Your goal — Using the listing that follows, return every line with the word "used".

Input records —
╭──

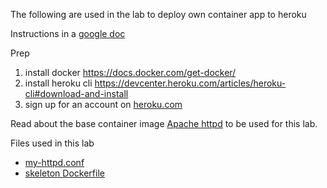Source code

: The following are used in the lab to deploy own container app  to heroku

Instructions in a [google doc](https://drive.google.com/drive/folders/1RQullMXejuKLe8XnJeNc7hktx2HsX7cM?usp=sharing)

Prep 
1. install docker https://docs.docker.com/get-docker/
2. install heroku cli https://devcenter.heroku.com/articles/heroku-cli#download-and-install 
3. sign up for an account on [heroku.com](https://signup.heroku.com/)

Read about the base container image [Apache httpd](https://hub.docker.com/_/httpd) to be used  for this lab.

Files used in this lab

* [my-httpd.conf](my-httpd.conf)
* [skeleton Dockerfile](Dockerfile)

╰──

Response for this exercise —
: The following are used in the lab to deploy own container app  to heroku
Read about the base container image [Apache httpd](https://hub.docker.com/_/httpd) to be used  for this lab.
Files used in this lab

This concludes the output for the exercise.